Apache OpenOffice (AOO) Bugzilla – Issue 96152
Java Uno wrapper locks up when connection disappears
Last modified: 2014-02-02 13:14:38 UTC
When a client is using an OOo server process, for example to run a conversion, it will go in a deadlock if the connection with the server process disappears, for example by killing the latter. The following is a stack trace of a client that is stuck in this way: "main" prio=1 tid=0x08058a08 nid=0x1e69 in Object.wait() [0xbf901000..0xbf901588] at java.lang.Object.wait(Native Method) - waiting on <0x44cf0358> (a java.lang.Object) at java.lang.Object.wait(Object.java:429) at com.sun.star.lib.uno.protocols.urp.urp.writeRequest(urp.java:130) - locked <0x44cf0358> (a java.lang.Object) at com.sun.star.lib.uno.bridges.java_remote.java_remote_bridge.sendRequest(java_remote_bridge.java:648) at com.sun.star.lib.uno.bridges.java_remote.java_remote_bridge.sendInternalRequest(java_remote_bridge.java:687) at com.sun.star.lib.uno.bridges.java_remote.java_remote_bridge.getInstance(java_remote_bridge.java:587) at com.sun.star.comp.urlresolver.UrlResolver$_UrlResolver.resolve(UrlResolver.java:140) at be.re.ooo.Uno.getComponentFactory(Uno.java:61) at be.re.ooo.Uno.getComponentLoader(Uno.java:93) at be.re.ooo.UnoConverter.convert(UnoConverter.java:72) at be.re.ooo.Reporter$ConvertOutputStream.close(Reporter.java:504) at java.util.zip.DeflaterOutputStream.close(DeflaterOutputStream.java:149) at java.util.zip.ZipOutputStream.close(ZipOutputStream.java:311) at be.re.odf.Reporting.merge(Reporting.java:1056) at be.re.ooo.Reporter.merge(Reporter.java:374) at be.re.ooo.Reporter.main(Reporter.java:196)
@ sg: Please have a look.
I'm now using version 3.1.0 and the problem also exists there. There seems to be a difference when running the server process on Windows or Solaris. When the server disappears on Solaris the client is not locked, while when the same happens with a server process on Windows the client remains locked.

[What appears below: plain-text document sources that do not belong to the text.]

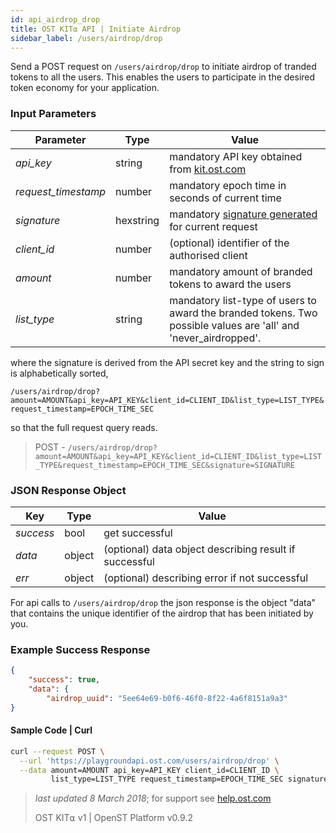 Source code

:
 ```yaml
---
id: api_airdrop_drop
title: OST KIT⍺ API | Initiate Airdrop
sidebar_label: /users/airdrop/drop
---
```


Send a POST request on `/users/airdrop/drop` to initiate airdrop of tranded tokens to all the users. This enables the users to participate in the desired token economy for your application. 


### Input Parameters

| Parameter           | Type      | Value  |
|---------------------|-----------|--------|
| _api_key_           | string    | mandatory API key obtained from [kit.ost.com](https://kit.ost.com) |
| _request_timestamp_ | number    | mandatory epoch time in seconds of current time |
| _signature_         | hexstring | mandatory [signature generated]() for current request |
| _client_id_         | number    | (optional) identifier of the authorised client |
| _amount_            | number    | mandatory amount of branded tokens to award the users |
| _list_type_         | string    | mandatory list-type of users to award the branded tokens. Two possible values are 'all' and 'never_airdropped'. |

where the signature is derived from the API secret key and the string to sign is alphabetically sorted,

`/users/airdrop/drop?amount=AMOUNT&api_key=API_KEY&client_id=CLIENT_ID&list_type=LIST_TYPE&request_timestamp=EPOCH_TIME_SEC`

so that the full request query reads.

> POST - `/users/airdrop/drop?amount=AMOUNT&api_key=API_KEY&client_id=CLIENT_ID&list_type=LIST_TYPE&request_timestamp=EPOCH_TIME_SEC&signature=SIGNATURE`


### JSON Response Object

| Key        | Type   | Value      |
|------------|--------|------------|
| _success_  | bool   | get successful |
| _data_     | object | (optional) data object describing result if successful   |
| _err_      | object | (optional) describing error if not successful |

For api calls to `/users/airdrop/drop` the json response is the object "data" that contains the unique identifier of the airdrop that has been initiated by you.

### Example Success Response

```json
{
    "success": true,
    "data": {
        "airdrop_uuid": "5ee64e69-b0f6-46f0-8f22-4a6f8151a9a3"
}
```


#### Sample Code | Curl

```bash
curl --request POST \
  --url 'https://playgroundapi.ost.com/users/airdrop/drop' \
  --data amount=AMOUNT api_key=API_KEY client_id=CLIENT_ID \
  		 list_type=LIST_TYPE request_timestamp=EPOCH_TIME_SEC signature=SIGNATURE\

```


>_last updated 8 March 2018_; for support see [help.ost.com](help.ost.com)
>
> OST KIT⍺ v1 | OpenST Platform v0.9.2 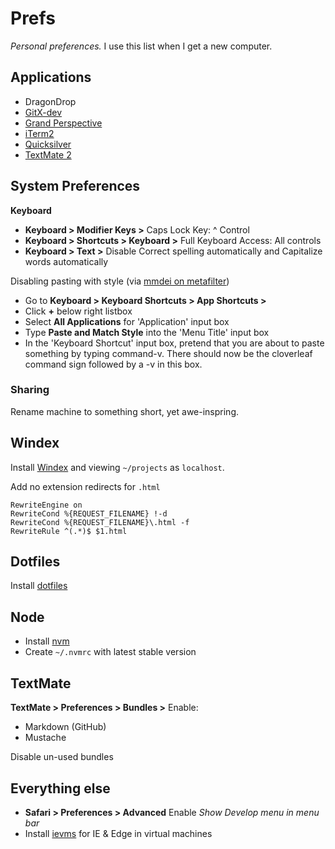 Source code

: # Prefs

_Personal preferences._ I use this list when I get a new computer.

## Applications

+ DragonDrop
+ [GitX-dev](https://rowanj.github.io/gitx/)
+ [Grand Perspective](http://grandperspectiv.sourceforge.net/)
+ [iTerm2](https://www.iterm2.com/)
+ [Quicksilver](http://qsapp.com/)
+ [TextMate 2](http://macromates.com/)

## System Preferences

**Keyboard**

+ **Keyboard > Modifier Keys >** Caps Lock Key: ^ Control
+ **Keyboard > Shortcuts > Keyboard >** Full Keyboard Access: All controls
+ **Keyboard > Text >** Disable Correct spelling automatically and Capitalize words automatically

Disabling pasting with style (via [mmdei on metafilter](http://ask.metafilter.com/187733/OSX-How-to-copy-plaintext-always-everywhere-without-exception#2702700))

+ Go to **Keyboard > Keyboard Shortcuts > App Shortcuts >**
+ Click **+** below right listbox
+ Select **All Applications** for 'Application' input box
+ Type **Paste and Match Style** into the 'Menu Title' input box
+ In the 'Keyboard Shortcut' input box, pretend that you are about to paste something by typing command-v. There should now be the cloverleaf command sign followed by a -v in this box.

### Sharing

Rename machine to something short, yet awe-inspring.

## Windex

Install [Windex](https://github.com/desandro/windex) and viewing `~/projects` as `localhost`.

Add no extension redirects for `.html`

```
RewriteEngine on
RewriteCond %{REQUEST_FILENAME} !-d
RewriteCond %{REQUEST_FILENAME}\.html -f
RewriteRule ^(.*)$ $1.html
```

## Dotfiles

Install [dotfiles](https://github.com/desandro/dotfiles)

## Node

+ Install [nvm](https://github.com/creationix/nvm)
+ Create `~/.nvmrc` with latest stable version

## TextMate

**TextMate > Preferences > Bundles >** Enable:

+ Markdown (GitHub)
+ Mustache

Disable un-used bundles

## Everything else


+ **Safari > Preferences > Advanced** Enable _Show Develop menu in menu bar_
+ Install [ievms](https://github.com/xdissent/ievms) for IE & Edge in virtual machines

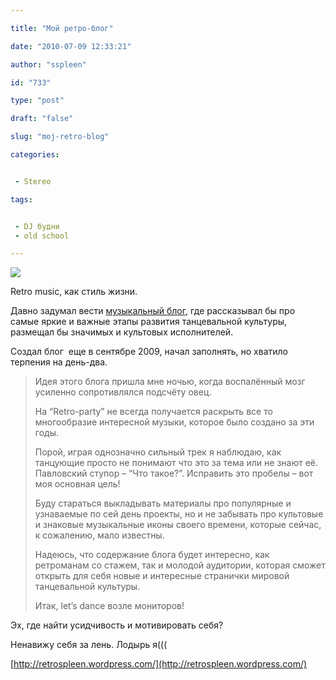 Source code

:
 ```yaml
---

title: "Мой ретро-блог"

date: "2010-07-09 12:33:21"

author: "sspleen"

id: "733"

type: "post"

draft: "false"

slug: "moj-retro-blog"

categories:


 - Stereo

tags:


 - DJ будни
 - old school

---
```

[![](/uploads/2010/07/retro.jpg)](/2010/07/moj-retro-blog/retro-2/)  
  
Retro music, как стиль жизни.  
  
Давно задумал вести [музыкальный блог](http://retrospleen.wordpress.com/), где рассказывал бы про самые яркие и важные этапы развития танцевальной культуры, размещал бы значимых и культовых исполнителей.  
  
Создал блог  еще в сентябре 2009, начал заполнять, но хватило терпения на день-два.  

> Идея этого блога пришла мне ночью, когда воспалённый мозг усиленно сопротивлялся подсчёту овец.  
>   
> На “Retro-party” не всегда получается раскрыть все то многообразие интересной музыки, которое было создано за эти годы.  
>   
> Порой, играя однозначно сильный трек я наблюдаю, как танцующие просто не понимают что это за тема или не знают её. Павловский ступор – “Что такое?”. Исправить это пробелы – вот моя основная цель!  
>   
> Буду стараться выкладывать материалы про популярные и узнаваемые по сей день проекты, но и не забывать про культовые и знаковые музыкальные иконы своего времени, которые сейчас, к сожалению, мало известны.  
>   
> Надеюсь, что содержание блога будет интересно, как ретроманам со стажем, так и молодой аудитории, которая сможет открыть для себя новые и интересные странички мировой танцевальной культуры.  
>   
> Итак, let’s dance возле мониторов!

  
Эх, где найти усидчивость и мотивировать себя?  
  
Ненавижу себя за лень. Лодырь я(((  
  
[http://retrospleen.wordpress.com/](http://retrospleen.wordpress.com/) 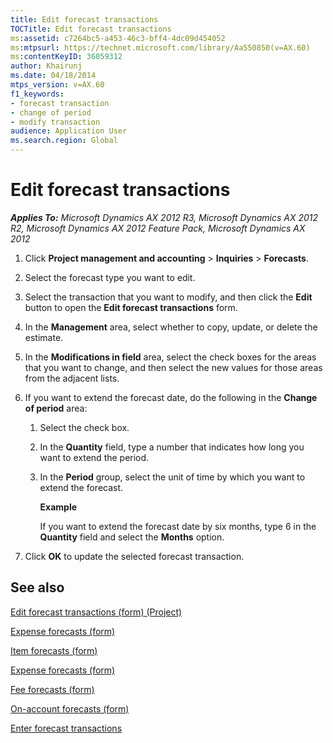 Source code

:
 ```yaml
---
title: Edit forecast transactions
TOCTitle: Edit forecast transactions
ms:assetid: c7264bc5-a453-46c3-bff4-4dc09d454052
ms:mtpsurl: https://technet.microsoft.com/library/Aa550850(v=AX.60)
ms:contentKeyID: 36059312
author: Khairunj
ms.date: 04/18/2014
mtps_version: v=AX.60
f1_keywords:
- forecast transaction
- change of period
- modify transaction
audience: Application User
ms.search.region: Global
---
```


# Edit forecast transactions 


_**Applies To:** Microsoft Dynamics AX 2012 R3, Microsoft Dynamics AX 2012 R2, Microsoft Dynamics AX 2012 Feature Pack, Microsoft Dynamics AX 2012_

1.  Click **Project management and accounting** \> **Inquiries** \> **Forecasts**.

2.  Select the forecast type you want to edit.

3.  Select the transaction that you want to modify, and then click the **Edit** button to open the **Edit forecast transactions** form.

4.  In the **Management** area, select whether to copy, update, or delete the estimate.

5.  In the **Modifications in field** area, select the check boxes for the areas that you want to change, and then select the new values for those areas from the adjacent lists.

6.  If you want to extend the forecast date, do the following in the **Change of period** area:
    
    1.  Select the check box.
    
    2.  In the **Quantity** field, type a number that indicates how long you want to extend the period.
    
    3.  In the **Period** group, select the unit of time by which you want to extend the forecast.
        
        **Example**
        
        If you want to extend the forecast date by six months, type 6 in the **Quantity** field and select the **Months** option.

7.  Click **OK** to update the selected forecast transaction.

## See also

[Edit forecast transactions (form) (Project)](https://technet.microsoft.com/library/hh242791\(v=ax.60\))

[Expense forecasts (form)](https://technet.microsoft.com/library/aa548441\(v=ax.60\))

[Item forecasts (form)](https://technet.microsoft.com/library/hh209438\(v=ax.60\))

[Expense forecasts (form)](https://technet.microsoft.com/library/aa548441\(v=ax.60\))

[Fee forecasts (form)](https://technet.microsoft.com/library/aa598516\(v=ax.60\))

[On-account forecasts (form)](https://technet.microsoft.com/library/aa499417\(v=ax.60\))

[Enter forecast transactions](enter-forecast-transactions.md)

  


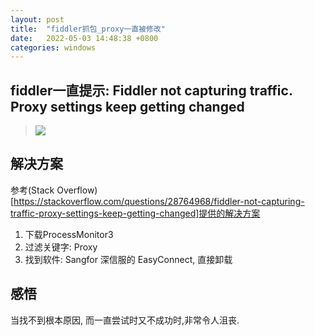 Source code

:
 ```yaml
---
layout: post
title:  "fiddler抓包_proxy一直被修改"
date:   2022-05-03 14:48:38 +0800
categories: windows
---
```


## fiddler一直提示: Fiddler not capturing traffic. Proxy settings keep getting changed

> ![](/assets/fiddler抓包_proxy一直被修改/1.png)

## 解决方案

参考(Stack Overflow)[https://stackoverflow.com/questions/28764968/fiddler-not-capturing-traffic-proxy-settings-keep-getting-changed]提供的解决方案

1. 下载ProcessMonitor3
2. 过滤关键字: Proxy
3. 找到软件: Sangfor 深信服的 EasyConnect, 直接卸载

## 感悟

当找不到根本原因, 而一直尝试时又不成功时,非常令人沮丧.

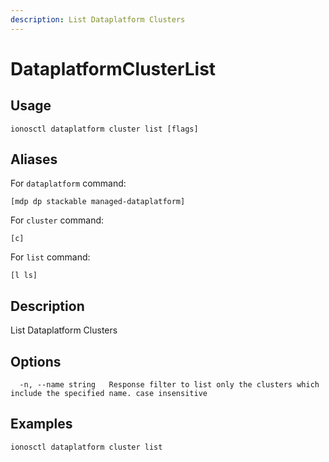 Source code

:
 ```yaml
---
description: List Dataplatform Clusters
---
```


# DataplatformClusterList

## Usage

```text
ionosctl dataplatform cluster list [flags]
```

## Aliases

For `dataplatform` command:

```text
[mdp dp stackable managed-dataplatform]
```

For `cluster` command:

```text
[c]
```

For `list` command:

```text
[l ls]
```

## Description

List Dataplatform Clusters

## Options

```text
  -n, --name string   Response filter to list only the clusters which include the specified name. case insensitive
```

## Examples

```text
ionosctl dataplatform cluster list
```

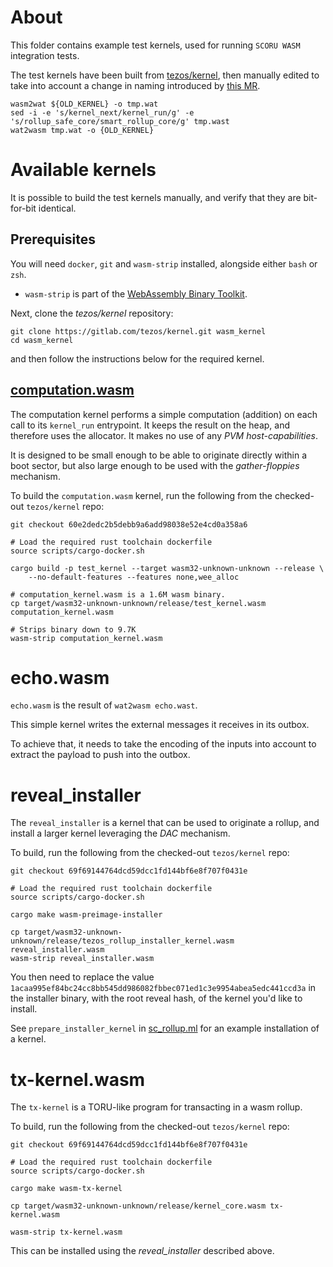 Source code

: # About
This folder contains example test kernels, used for running `SCORU WASM` integration tests.

The test kernels have been built from [tezos/kernel](https://gitlab.com/trili/kernel.git), then manually edited to take into account a change in naming introduced by [this MR](https://gitlab.com/tezos/tezos/-/merge_requests/6914).

```terminal
wasm2wat ${OLD_KERNEL} -o tmp.wat
sed -i -e 's/kernel_next/kernel_run/g' -e 's/rollup_safe_core/smart_rollup_core/g' tmp.wast
wat2wasm tmp.wat -o {OLD_KERNEL}
```

# Available kernels
It is possible to build the test kernels manually, and verify that they are bit-for-bit identical.

## Prerequisites
You will need `docker`, `git` and `wasm-strip` installed, alongside either `bash` or `zsh`.
- `wasm-strip` is part of the [WebAssembly Binary Toolkit](https://github.com/WebAssembly/wabt).

Next, clone the *tezos/kernel* repository:
``` shell
git clone https://gitlab.com/tezos/kernel.git wasm_kernel
cd wasm_kernel
```
and then follow the instructions below for the required kernel.

## [computation.wasm](./computation.wasm)
The computation kernel performs a simple computation (addition) on each call to its `kernel_run` entrypoint.
It keeps the result on the heap, and therefore uses the allocator. It makes no use of any *PVM host-capabilities*.

It is designed to be small enough to be able to originate directly within a boot sector, but also large enough to be
used with the *gather-floppies* mechanism.

To build the `computation.wasm` kernel, run the following from the checked-out `tezos/kernel` repo:
``` shell
git checkout 60e2dedc2b5debb9a6add98038e52e4cd0a358a6

# Load the required rust toolchain dockerfile
source scripts/cargo-docker.sh

cargo build -p test_kernel --target wasm32-unknown-unknown --release \
    --no-default-features --features none,wee_alloc

# computation_kernel.wasm is a 1.6M wasm binary.
cp target/wasm32-unknown-unknown/release/test_kernel.wasm computation_kernel.wasm

# Strips binary down to 9.7K
wasm-strip computation_kernel.wasm
```
# echo.wasm

`echo.wasm` is the result of `wat2wasm echo.wast`.

This simple kernel writes the external messages it receives in its outbox.

To achieve that, it needs to take the encoding of the inputs into
account to extract the payload to push into the outbox.

# reveal_installer

The `reveal_installer` is a kernel that can be used to originate a rollup, and install a larger kernel leveraging the *DAC* mechanism.

To build, run the following from the checked-out `tezos/kernel` repo:
```shell
git checkout 69f69144764dcd59dcc1fd144bf6e8f707f0431e

# Load the required rust toolchain dockerfile
source scripts/cargo-docker.sh

cargo make wasm-preimage-installer

cp target/wasm32-unknown-unknown/release/tezos_rollup_installer_kernel.wasm reveal_installer.wasm
wasm-strip reveal_installer.wasm
```

You then need to replace the value `1acaa995ef84bc24cc8bb545dd986082fbbec071ed1c3e9954abea5edc441ccd3a` in the installer binary, with the root reveal hash, of the kernel you'd like to install.

See `prepare_installer_kernel` in [sc_rollup.ml](../../../../../../tezt/tests/sc_rollup.ml) for an example installation of a kernel.

# tx-kernel.wasm
The `tx-kernel` is a TORU-like program for transacting in a wasm rollup.

To build, run the following from the checked-out `tezos/kernel` repo:
```shell
git checkout 69f69144764dcd59dcc1fd144bf6e8f707f0431e

# Load the required rust toolchain dockerfile
source scripts/cargo-docker.sh

cargo make wasm-tx-kernel

cp target/wasm32-unknown-unknown/release/kernel_core.wasm tx-kernel.wasm

wasm-strip tx-kernel.wasm
```

This can be installed using the *reveal_installer* described above.

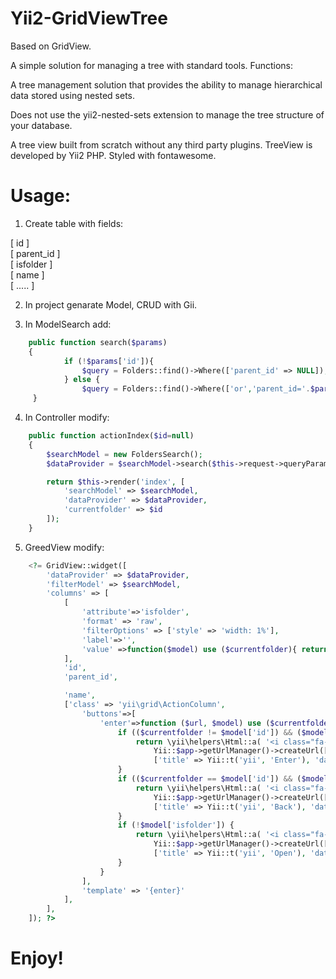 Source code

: # Yii2-GridViewTree

Based on GridView.

A simple solution for managing a tree with standard tools. Functions:

A tree management solution that provides the ability to manage hierarchical data stored using nested sets.

Does not use the yii2-nested-sets extension to manage the tree structure of your database.

A tree view built from scratch without any third party plugins. TreeView is developed by Yii2 PHP.
Styled with fontawesome.

# Usage:

1. Create table with fields:

[ id ] <br>
[ parent_id ]<br>
[ isfolder ]<br>
[ name ]<br>
[ ..... ]

2. In project genarate Model, CRUD with Gii.

3. In ModelSearch add: 

```php
    public function search($params)
    {
            if (!$params['id']){
                $query = Folders::find()->Where(['parent_id' => NULL]);
            } else {
                $query = Folders::find()->Where(['or','parent_id='.$params['id'],'id='.$params['id']]);
     }  
```
        
4. In Controller modify:

```php
    public function actionIndex($id=null)
    {
        $searchModel = new FoldersSearch();
        $dataProvider = $searchModel->search($this->request->queryParams);

        return $this->render('index', [
            'searchModel' => $searchModel,
            'dataProvider' => $dataProvider,
            'currentfolder' => $id
        ]);
    }
```

5. GreedView modify:

```php
    <?= GridView::widget([
        'dataProvider' => $dataProvider,
        'filterModel' => $searchModel,
        'columns' => [
            [
                'attribute'=>'isfolder',
                'format' => 'raw',
                'filterOptions' => ['style' => 'width: 1%'],
                'label'=>'',
                'value' =>function($model) use ($currentfolder){ return ( $model->id == $currentfolder )? '<i class="fa-solid fa-folder-open"></i>' : (( $model->isfolder )? '<i class="fa-solid fa-folder"></i>':'<i class="fa-solid fa-file"></i>'); },
            ],
            'id',
            'parent_id',

            'name',
            ['class' => 'yii\grid\ActionColumn',
                'buttons'=>[
                    'enter'=>function ($url, $model) use ($currentfolder) {
                        if (($currentfolder != $model['id']) && ($model['isfolder']) ) {
                            return \yii\helpers\Html::a( '<i class="fa-solid fa-arrow-right-to-bracket"></i>',
                                Yii::$app->getUrlManager()->createUrl(['/folders/index','id'=>$model['id']]),
                                ['title' => Yii::t('yii', 'Enter'), 'data-pjax' => '1']);
                        }
                        if (($currentfolder == $model['id']) && ($model['isfolder']) ) {
                            return \yii\helpers\Html::a( '<i class="fa-solid fa-turn-up"></i>',
                                Yii::$app->getUrlManager()->createUrl(['/folders/index','id'=>$model['parent_id']]),
                                ['title' => Yii::t('yii', 'Back'), 'data-pjax' => '1']);
                        }
                        if (!$model['isfolder']) {
                            return \yii\helpers\Html::a( '<i class="fa-solid fa-eye"></i>',
                                Yii::$app->getUrlManager()->createUrl(['/folders/view','id'=>$model['id']]),
                                ['title' => Yii::t('yii', 'Open'), 'data-pjax' => '1']);
                        }
                    }
                ],
                'template' => '{enter}'
            ],
        ],
    ]); ?>
```


# Enjoy!
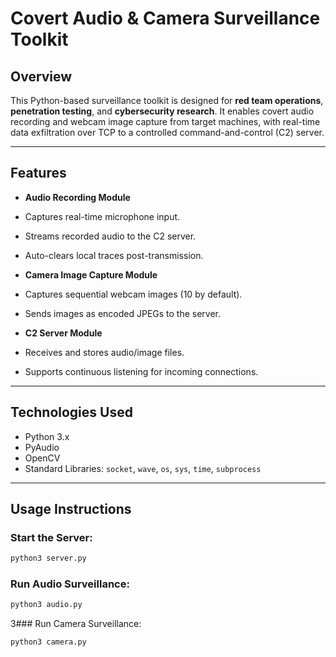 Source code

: # Covert Audio & Camera Surveillance Toolkit

## Overview
This Python-based surveillance toolkit is designed for **red team operations**, **penetration testing**, and **cybersecurity research**. It enables covert audio recording and webcam image capture from target machines, with real-time data exfiltration over TCP to a controlled command-and-control (C2) server.

---

## Features

-  **Audio Recording Module**
  - Captures real-time microphone input.
  - Streams recorded audio to the C2 server.
  - Auto-clears local traces post-transmission.

-  **Camera Image Capture Module**
  - Captures sequential webcam images (10 by default).
  - Sends images as encoded JPEGs to the server.

-  **C2 Server Module**
  - Receives and stores audio/image files.
  - Supports continuous listening for incoming connections.

---

## Technologies Used

- Python 3.x
- PyAudio
- OpenCV
- Standard Libraries: `socket`, `wave`, `os`, `sys`, `time`, `subprocess`

---

## Usage Instructions

### Start the Server:
```bash
python3 server.py
```
### Run Audio Surveillance:
```bash
python3 audio.py
```
3️### Run Camera Surveillance:
```bash
python3 camera.py
```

I am not sure what the fix should be here, since something goes wrong here with the server. I assume that this can be fixed easily by restarting the client?
It is difficult to reproduce. I don't know the code, but there may be a synchronized section too many in the client stub. Restarting the client is indeed a workaround.
I've run into this as well, and our load tester seems to be able to reproduce it fairly easily. Will update more details on that once I have them. For my code we're using the 'client' inside of a server process. This makes restarting the client a bit less desirable. It seems to happen when attempting to open a new connection or an instance of OpenOffice that has locked up or is otherwise in a bad state. It seems to just sit on a wait hoping to be notified by another thread. It just never happens. I've updated a copy of writeRequest to look like this: // @see IProtocol#writeRequest public boolean writeRequest( String oid, TypeDescription type, String function, ThreadId tid, Object[] arguments) throws IOException { if (oid.equals(PROPERTIES_OID)) { throw new IllegalArgumentException("illegal OID " + oid); } synchronized (monitor) { while (!initialized && state != STATE_TERMINATED) { try { monitor.wait(); } catch (InterruptedException e) { Thread.currentThread().interrupt(); throw new RuntimeException(e.toString()); } } if (state == STATE_TERMINATED) { throw new DisposedException(); } return writeRequest(false, oid, type, function, tid, arguments); } } Adding in the state != TERMINATED. This appears to have fixed the problem so far, but I think it still needs a timeout on the monitor.wait() call so it doesn't sit there indefinitely waiting. When I detect a stuck instance my code kills the OpenOffice Instance, and also calls close on the bridge object associated with this. That code flips the state to STATE_TERMINATED and notifies on monitor. I'm not sure if that will work for all users, so a timeout would probably be needed here as well.